Is NCAA football a new form of modern day slavery? They travel far and wide to find the biggest, strongest and athletically sound young men to risk their lives on the battlefield. Battlefield? Well although there might not be weapons of mass destruction, swords or cannons the football field is where many young men go to war. Where they fight for their right to an education, to make a way for their families in need and to prove that they are better than the one that came before them. Ever been to a high school game where the players know college scouts are in the stands? They pour over these players’ stats and physical make up looking for the best of the best. After all, they will be investing in these young players and expect a substantial return. They are property of the university and they lose a year of eligibility if they choose to leave.

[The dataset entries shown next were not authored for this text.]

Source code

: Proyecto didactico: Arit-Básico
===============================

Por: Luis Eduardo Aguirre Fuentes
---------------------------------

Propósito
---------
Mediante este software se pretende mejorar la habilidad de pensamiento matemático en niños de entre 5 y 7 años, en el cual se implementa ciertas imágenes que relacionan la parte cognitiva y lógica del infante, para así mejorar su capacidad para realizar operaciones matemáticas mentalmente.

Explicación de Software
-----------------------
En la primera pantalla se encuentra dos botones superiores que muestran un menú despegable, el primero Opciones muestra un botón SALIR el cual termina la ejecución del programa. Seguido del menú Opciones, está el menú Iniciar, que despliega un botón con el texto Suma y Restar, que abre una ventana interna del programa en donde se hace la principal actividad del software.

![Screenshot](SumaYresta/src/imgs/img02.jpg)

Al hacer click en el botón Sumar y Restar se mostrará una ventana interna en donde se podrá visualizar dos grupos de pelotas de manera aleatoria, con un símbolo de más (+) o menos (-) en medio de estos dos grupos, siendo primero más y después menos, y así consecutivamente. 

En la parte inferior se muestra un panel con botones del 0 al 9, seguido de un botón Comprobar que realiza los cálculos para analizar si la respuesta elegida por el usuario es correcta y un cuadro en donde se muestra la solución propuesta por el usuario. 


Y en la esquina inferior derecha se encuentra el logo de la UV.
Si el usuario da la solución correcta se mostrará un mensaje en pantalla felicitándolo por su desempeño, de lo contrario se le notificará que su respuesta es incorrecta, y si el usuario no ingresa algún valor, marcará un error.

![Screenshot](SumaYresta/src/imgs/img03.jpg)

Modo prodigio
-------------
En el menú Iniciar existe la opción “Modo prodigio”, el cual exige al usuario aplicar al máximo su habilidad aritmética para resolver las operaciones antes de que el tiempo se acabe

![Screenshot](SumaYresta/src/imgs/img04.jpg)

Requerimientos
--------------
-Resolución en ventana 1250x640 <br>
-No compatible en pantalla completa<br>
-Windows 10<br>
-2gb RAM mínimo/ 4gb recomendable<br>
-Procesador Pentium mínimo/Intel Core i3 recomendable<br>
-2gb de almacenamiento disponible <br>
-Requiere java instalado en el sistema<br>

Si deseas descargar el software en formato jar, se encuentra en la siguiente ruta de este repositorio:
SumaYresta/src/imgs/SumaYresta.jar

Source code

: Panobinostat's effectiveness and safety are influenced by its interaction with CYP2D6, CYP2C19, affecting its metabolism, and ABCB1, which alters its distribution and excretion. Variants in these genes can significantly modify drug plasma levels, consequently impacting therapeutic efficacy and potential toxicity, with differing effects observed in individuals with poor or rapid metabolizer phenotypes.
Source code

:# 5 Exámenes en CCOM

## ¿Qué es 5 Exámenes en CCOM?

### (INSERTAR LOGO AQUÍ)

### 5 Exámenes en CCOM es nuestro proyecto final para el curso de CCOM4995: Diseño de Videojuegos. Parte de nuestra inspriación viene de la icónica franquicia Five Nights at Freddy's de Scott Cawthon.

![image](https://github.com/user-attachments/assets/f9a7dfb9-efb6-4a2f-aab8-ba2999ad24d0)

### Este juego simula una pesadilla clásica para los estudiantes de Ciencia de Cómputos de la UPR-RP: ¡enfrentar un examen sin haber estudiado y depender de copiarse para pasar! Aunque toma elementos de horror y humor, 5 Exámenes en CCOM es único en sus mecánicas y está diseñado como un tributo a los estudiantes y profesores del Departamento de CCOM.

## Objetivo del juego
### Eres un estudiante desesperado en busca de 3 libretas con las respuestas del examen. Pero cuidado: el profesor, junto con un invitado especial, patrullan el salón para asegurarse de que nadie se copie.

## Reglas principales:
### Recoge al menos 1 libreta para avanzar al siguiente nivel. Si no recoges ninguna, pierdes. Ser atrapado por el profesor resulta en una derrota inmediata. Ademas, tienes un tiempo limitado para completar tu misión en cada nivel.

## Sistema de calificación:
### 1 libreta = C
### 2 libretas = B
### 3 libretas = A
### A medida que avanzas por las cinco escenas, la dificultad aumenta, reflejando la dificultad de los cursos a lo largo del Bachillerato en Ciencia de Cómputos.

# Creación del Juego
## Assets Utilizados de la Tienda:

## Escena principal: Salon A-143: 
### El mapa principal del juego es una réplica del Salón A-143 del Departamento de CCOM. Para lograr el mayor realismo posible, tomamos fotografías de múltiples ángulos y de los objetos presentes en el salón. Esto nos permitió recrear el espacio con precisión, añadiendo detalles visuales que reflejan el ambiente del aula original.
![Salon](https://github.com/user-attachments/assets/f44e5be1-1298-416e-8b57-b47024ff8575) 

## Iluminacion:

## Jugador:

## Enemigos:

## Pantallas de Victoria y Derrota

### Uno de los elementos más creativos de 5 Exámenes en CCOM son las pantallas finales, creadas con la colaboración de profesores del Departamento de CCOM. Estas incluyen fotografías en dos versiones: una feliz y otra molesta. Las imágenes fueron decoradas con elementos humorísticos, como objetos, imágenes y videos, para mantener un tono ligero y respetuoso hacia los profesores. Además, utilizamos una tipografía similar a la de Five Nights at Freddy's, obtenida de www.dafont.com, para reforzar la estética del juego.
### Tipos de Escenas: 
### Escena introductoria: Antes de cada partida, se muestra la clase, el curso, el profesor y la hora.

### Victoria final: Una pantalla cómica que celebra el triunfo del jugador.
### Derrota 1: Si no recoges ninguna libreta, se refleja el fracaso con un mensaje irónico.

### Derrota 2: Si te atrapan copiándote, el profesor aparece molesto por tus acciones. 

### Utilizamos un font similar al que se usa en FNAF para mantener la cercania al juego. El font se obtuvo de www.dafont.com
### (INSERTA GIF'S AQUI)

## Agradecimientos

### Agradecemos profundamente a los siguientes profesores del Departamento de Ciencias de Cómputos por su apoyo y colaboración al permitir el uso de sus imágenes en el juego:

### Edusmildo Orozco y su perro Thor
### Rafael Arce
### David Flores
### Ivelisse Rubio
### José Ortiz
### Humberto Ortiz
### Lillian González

With athletes at max having a 5-year shelf life you tell me…would you walk away?
What strikes me as even more profound is how one conference in particular seemingly preys on this type of young African-American young male who 60 years ago could not even step a foot on their football field, let alone their campus(2). I sat the other day and watched the Lee Daniels film, “The Butler” and found myself thinking about how they spat in the faces of the same type of young men they now ride the backs of to bring in the victory. The NCAA is the new millennial slave ship. Its vessels are filled with the strongest and biggest athletes that the country can provide; the same formula for slave owners 200 plus years ago when they sacrificed the lives of the innocent by enslaving millions of Africans. These slaves could only be in the homes of their masters to serve. Now, these modern day slaves known as football players are making millions of dollars for schools that pay them with a promise of an education and a degree that most will never earn.
You now see players such as Arian Foster of the Houston Texans stepping up and being a voice for these many players. Although they are known by millions they still struggle to pay rent and eat. Worrying about food and shelter should be at the bottom of the list for star athletes that are bringing in millions of dollars to these major universities in revenue. For those that were fathers too soon, they are now put in a position to neglect their financial responsibilities as fathers because they cannot hold jobs and are playing for the future of their families.

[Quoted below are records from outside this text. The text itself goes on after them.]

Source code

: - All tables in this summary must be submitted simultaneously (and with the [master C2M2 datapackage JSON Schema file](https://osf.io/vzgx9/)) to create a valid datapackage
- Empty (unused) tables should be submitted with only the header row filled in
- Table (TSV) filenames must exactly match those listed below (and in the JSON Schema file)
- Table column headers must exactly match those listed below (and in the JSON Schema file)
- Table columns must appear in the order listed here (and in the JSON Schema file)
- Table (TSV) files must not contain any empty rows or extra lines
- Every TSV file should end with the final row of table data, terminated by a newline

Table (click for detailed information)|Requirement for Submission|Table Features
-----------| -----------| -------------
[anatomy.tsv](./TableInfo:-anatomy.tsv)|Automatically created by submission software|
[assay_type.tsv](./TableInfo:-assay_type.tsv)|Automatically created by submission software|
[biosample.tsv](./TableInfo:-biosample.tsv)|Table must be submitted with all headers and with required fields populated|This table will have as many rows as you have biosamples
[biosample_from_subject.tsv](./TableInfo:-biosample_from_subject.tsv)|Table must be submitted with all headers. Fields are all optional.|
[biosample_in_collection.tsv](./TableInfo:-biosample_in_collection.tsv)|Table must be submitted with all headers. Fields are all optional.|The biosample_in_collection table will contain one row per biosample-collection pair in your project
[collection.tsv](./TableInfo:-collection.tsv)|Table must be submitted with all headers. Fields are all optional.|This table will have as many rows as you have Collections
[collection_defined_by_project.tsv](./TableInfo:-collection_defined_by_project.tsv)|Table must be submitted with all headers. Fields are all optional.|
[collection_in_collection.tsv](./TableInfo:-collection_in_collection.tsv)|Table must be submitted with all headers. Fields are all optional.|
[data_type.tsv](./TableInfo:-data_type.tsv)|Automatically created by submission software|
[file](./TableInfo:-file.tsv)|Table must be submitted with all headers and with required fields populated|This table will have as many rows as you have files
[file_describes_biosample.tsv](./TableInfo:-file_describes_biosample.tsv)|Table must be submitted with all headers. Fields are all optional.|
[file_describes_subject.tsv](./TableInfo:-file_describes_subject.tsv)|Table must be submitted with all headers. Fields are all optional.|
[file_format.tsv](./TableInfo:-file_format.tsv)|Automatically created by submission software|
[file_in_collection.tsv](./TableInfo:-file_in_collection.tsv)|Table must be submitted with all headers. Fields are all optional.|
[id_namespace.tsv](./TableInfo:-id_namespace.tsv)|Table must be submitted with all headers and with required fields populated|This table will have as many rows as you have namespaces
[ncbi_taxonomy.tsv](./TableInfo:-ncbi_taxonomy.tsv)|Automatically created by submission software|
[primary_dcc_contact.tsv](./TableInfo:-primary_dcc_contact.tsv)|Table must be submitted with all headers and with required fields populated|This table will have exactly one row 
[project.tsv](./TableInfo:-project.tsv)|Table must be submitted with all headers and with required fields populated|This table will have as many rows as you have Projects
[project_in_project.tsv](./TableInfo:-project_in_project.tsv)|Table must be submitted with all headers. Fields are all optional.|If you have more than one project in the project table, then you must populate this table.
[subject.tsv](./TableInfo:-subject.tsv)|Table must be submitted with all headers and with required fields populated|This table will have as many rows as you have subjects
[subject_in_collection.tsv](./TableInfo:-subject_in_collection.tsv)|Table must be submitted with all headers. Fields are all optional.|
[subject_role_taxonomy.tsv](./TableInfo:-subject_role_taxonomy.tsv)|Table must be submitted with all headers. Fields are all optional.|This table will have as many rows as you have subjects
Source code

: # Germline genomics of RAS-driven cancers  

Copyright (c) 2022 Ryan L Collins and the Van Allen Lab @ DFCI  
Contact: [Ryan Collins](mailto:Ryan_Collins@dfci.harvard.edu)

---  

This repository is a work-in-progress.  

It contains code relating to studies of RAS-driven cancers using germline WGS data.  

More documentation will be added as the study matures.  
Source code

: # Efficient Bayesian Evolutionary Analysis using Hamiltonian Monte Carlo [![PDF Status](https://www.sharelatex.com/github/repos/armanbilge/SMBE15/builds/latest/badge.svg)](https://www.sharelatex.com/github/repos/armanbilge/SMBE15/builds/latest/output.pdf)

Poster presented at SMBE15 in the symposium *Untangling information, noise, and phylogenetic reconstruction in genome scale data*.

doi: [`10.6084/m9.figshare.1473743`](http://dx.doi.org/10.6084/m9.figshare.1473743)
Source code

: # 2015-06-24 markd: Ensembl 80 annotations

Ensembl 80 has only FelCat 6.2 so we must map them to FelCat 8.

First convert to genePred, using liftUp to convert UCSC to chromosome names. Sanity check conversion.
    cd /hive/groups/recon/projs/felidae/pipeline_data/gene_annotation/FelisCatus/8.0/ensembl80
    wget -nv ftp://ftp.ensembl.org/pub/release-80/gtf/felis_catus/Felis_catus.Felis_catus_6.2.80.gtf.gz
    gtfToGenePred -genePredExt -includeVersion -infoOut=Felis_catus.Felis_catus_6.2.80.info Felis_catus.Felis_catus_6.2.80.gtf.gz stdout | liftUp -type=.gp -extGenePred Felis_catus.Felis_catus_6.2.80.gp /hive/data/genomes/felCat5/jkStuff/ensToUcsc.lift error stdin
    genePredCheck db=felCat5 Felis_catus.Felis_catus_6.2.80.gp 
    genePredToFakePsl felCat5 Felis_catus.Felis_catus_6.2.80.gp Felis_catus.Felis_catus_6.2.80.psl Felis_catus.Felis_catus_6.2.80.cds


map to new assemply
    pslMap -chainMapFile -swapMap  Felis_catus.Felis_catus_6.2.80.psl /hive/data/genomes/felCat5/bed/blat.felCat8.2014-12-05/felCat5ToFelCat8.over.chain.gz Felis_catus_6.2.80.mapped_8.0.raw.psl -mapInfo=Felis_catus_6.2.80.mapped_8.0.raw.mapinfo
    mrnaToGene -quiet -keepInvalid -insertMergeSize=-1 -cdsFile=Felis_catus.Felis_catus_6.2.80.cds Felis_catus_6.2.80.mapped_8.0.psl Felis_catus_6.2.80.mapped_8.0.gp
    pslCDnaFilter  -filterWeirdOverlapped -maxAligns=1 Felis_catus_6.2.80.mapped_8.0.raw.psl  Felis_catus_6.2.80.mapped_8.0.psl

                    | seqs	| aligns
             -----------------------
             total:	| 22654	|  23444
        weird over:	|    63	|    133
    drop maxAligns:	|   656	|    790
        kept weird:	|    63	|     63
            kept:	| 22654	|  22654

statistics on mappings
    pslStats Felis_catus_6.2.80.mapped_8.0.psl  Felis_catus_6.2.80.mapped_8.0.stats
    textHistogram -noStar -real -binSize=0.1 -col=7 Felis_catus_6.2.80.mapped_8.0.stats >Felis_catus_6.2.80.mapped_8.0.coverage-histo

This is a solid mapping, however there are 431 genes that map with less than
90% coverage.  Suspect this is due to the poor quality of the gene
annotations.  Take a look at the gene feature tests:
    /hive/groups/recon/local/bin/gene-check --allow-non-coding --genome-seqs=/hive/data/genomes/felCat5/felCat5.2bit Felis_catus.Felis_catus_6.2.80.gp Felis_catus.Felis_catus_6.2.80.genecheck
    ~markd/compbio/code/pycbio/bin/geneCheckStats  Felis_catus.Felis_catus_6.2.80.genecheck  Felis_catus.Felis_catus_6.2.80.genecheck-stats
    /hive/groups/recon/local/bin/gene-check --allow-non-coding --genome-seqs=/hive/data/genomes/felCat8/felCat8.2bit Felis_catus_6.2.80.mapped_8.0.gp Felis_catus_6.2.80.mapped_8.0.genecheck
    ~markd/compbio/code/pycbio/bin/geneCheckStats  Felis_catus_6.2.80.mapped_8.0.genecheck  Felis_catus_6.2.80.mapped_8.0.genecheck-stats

Many of these players find homes at universities such as FSU where they may win; but they see less than a 45 percent graduation rate for African American football players(1). If you have a career ending injury, consider yourself set up to be just another statistic. The one resource that slave owners knew provided freedom was knowledge and education. By providing no educational resources, they kept their slaves in a constant position of inferiority. This is now true with their being such a low standard set by the NCAA for GPA requirements and graduation rates. Keep them uninformed…keep pulling the wool over their eyes
But how do we as college football fans contribute to this? For many fans the choice between a student-athlete staying back to study for an exam or miss a title game is easy…the team comes first. The pressure we place on these young athletes to be a success on and off the field is greater than the weight of the world, and yet no one wants to take the blame. Why is the NCAA able to continue to profit off the athletic ability of college players; but not allow for them to profit themselves?

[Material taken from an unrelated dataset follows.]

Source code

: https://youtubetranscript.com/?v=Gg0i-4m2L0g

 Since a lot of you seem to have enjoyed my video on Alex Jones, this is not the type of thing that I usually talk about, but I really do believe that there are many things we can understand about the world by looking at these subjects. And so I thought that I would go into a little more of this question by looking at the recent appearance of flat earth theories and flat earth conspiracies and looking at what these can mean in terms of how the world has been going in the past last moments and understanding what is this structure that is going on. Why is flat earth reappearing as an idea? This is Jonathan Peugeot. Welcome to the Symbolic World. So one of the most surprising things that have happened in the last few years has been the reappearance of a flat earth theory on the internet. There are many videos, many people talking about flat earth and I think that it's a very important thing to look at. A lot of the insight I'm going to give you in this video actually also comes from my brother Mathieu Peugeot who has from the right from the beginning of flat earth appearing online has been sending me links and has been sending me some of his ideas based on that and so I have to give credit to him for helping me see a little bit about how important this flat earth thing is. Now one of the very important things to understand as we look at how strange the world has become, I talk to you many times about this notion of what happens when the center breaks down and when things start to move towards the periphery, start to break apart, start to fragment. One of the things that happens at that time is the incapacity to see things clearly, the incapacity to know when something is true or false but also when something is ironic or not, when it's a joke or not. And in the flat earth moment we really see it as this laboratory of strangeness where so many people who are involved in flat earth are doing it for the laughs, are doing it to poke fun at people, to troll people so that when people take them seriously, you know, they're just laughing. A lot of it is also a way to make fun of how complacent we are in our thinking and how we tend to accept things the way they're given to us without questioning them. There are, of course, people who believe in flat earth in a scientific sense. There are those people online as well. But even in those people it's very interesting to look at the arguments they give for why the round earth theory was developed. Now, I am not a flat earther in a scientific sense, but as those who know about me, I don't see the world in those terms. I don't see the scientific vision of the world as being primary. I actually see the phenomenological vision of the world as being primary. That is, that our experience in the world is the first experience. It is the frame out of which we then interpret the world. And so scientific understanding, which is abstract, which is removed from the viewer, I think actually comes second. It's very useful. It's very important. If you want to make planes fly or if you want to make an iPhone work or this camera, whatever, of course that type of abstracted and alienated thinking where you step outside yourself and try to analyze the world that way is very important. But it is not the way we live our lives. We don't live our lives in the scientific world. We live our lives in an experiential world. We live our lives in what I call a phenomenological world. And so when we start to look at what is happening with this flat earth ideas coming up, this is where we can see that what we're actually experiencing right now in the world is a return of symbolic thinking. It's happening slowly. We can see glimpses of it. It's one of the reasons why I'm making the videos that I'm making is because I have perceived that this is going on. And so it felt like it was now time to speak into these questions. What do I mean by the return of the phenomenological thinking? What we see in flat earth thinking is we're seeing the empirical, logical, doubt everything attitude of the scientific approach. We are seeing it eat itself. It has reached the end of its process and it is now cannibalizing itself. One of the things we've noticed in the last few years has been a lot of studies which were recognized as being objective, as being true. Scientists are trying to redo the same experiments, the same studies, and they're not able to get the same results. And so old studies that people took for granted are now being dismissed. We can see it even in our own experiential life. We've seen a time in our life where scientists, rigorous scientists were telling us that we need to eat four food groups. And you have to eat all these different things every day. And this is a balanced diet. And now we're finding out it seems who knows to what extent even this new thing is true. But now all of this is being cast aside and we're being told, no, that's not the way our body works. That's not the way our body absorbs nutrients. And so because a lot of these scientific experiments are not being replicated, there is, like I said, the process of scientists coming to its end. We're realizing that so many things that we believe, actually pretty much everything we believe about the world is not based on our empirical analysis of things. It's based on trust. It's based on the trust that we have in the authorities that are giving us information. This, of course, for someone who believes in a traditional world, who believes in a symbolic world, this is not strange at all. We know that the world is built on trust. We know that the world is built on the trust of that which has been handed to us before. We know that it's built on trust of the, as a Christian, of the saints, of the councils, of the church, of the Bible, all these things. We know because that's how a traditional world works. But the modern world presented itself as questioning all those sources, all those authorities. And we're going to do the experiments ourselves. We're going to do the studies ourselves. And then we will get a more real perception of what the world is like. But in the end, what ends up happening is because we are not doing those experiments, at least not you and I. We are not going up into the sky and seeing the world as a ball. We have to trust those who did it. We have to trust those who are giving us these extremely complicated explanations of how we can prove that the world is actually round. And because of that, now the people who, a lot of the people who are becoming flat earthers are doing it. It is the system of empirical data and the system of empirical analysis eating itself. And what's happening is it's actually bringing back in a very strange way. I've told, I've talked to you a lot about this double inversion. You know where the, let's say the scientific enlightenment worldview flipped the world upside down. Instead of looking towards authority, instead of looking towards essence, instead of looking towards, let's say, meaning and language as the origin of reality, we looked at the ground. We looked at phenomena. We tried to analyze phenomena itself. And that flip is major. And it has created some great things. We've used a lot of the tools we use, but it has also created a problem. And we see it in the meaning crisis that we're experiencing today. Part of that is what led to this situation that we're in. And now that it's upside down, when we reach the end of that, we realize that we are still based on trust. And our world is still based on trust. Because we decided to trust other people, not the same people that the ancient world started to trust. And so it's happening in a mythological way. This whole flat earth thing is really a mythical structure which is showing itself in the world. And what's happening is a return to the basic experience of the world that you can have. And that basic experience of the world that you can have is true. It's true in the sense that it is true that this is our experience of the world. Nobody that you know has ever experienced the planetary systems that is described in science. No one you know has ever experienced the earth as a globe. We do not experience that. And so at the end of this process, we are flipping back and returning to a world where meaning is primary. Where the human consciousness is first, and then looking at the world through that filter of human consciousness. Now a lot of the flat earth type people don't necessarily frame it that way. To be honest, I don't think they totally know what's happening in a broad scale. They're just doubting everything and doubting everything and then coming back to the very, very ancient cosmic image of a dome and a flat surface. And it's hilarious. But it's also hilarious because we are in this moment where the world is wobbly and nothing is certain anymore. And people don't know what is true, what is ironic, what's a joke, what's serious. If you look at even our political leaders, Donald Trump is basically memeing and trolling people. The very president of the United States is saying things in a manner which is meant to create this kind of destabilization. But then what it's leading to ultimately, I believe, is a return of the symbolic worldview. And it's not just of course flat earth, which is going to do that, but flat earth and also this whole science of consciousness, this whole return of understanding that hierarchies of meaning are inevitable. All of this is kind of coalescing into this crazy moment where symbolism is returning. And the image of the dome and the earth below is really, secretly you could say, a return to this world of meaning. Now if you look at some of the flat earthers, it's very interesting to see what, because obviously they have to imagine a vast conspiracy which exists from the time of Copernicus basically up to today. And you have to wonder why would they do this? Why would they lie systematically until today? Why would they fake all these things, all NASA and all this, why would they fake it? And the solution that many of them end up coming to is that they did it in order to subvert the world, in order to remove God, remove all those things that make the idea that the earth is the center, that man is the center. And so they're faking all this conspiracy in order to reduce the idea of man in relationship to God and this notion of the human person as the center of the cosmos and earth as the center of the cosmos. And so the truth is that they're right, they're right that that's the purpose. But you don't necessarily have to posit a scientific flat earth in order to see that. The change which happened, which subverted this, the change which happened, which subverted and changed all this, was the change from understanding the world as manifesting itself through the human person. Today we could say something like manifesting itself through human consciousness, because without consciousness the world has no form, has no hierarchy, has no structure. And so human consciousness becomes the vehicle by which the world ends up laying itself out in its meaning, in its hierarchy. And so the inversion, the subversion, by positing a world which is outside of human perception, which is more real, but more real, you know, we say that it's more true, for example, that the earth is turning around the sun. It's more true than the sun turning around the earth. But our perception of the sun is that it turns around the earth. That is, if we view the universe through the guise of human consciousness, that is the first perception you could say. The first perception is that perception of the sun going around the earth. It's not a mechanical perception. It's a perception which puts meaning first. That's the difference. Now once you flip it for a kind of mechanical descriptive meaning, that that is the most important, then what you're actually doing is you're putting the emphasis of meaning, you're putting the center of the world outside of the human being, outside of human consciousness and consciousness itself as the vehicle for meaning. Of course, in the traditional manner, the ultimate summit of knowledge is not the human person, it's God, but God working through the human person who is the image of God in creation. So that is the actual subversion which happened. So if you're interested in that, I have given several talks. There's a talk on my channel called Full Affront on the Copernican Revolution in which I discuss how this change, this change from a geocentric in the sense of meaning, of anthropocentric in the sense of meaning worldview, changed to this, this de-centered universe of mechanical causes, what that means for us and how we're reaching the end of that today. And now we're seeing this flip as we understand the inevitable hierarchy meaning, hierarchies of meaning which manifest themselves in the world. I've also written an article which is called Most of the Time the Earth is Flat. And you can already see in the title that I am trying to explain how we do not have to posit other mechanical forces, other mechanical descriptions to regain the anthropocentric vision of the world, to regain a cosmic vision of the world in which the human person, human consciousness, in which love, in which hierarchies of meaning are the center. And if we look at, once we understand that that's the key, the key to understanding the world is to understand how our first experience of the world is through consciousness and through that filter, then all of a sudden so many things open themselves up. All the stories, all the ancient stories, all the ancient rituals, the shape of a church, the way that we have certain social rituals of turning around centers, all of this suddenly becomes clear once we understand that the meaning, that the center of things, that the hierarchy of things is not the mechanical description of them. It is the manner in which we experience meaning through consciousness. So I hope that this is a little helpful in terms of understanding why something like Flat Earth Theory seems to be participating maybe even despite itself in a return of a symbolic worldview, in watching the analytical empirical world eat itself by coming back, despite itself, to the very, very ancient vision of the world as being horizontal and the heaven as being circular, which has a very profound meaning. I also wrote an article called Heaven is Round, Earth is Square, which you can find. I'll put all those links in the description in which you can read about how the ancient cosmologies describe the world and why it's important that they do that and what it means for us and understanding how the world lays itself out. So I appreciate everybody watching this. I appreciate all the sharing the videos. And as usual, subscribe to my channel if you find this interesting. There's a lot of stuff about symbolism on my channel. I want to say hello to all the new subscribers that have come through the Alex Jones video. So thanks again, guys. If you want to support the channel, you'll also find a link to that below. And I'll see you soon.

If college players are considered amateurs and are unable to profit, then why is the NCAA not set up as a non-profit organization? Why does the government have it out for career focused for-profit educational systems but not state ran universities who profit from athletics? Why do the same rules not apply and how has the NCAA been able to find loopholes to keep things in the same stagnant position? As consumers we all have a simple response to this problem…pay the players? But with this would come new challenges that would not support a healthy player environment.
So where do we go from here? Watching college athletics and cheering on your alma mater or hometown team is part of the culture of many American homes. We gather together on Saturdays with our local watch groups and support our team wearing the colors with pride. We stand up for hours in the stands rooting them to victory and have built in some way, a monster that now has gotten out of control. We may not be slave owners as fans but we certainly are buying the cotton and smoking the tobacco. Is it time to sink the ship or let it sail on?
1. Bootlel Staff, The. “Scout.com: The Bootleg’s 2012 Graduation Rate Analysis.”Scout.com: The Bootleg’s 2012 Graduation Rate Analysis . Fox Sports, 3 May 2012. Web. 11 Oct. 2013.
2. Crain, Abbey, and Matt Ford. “The Final Barrier: 50 Years Later, Segregation Still Exists.” The Crimson White . The Crimson White, 11 Sept. 2013. Web. 11 Oct. 2013.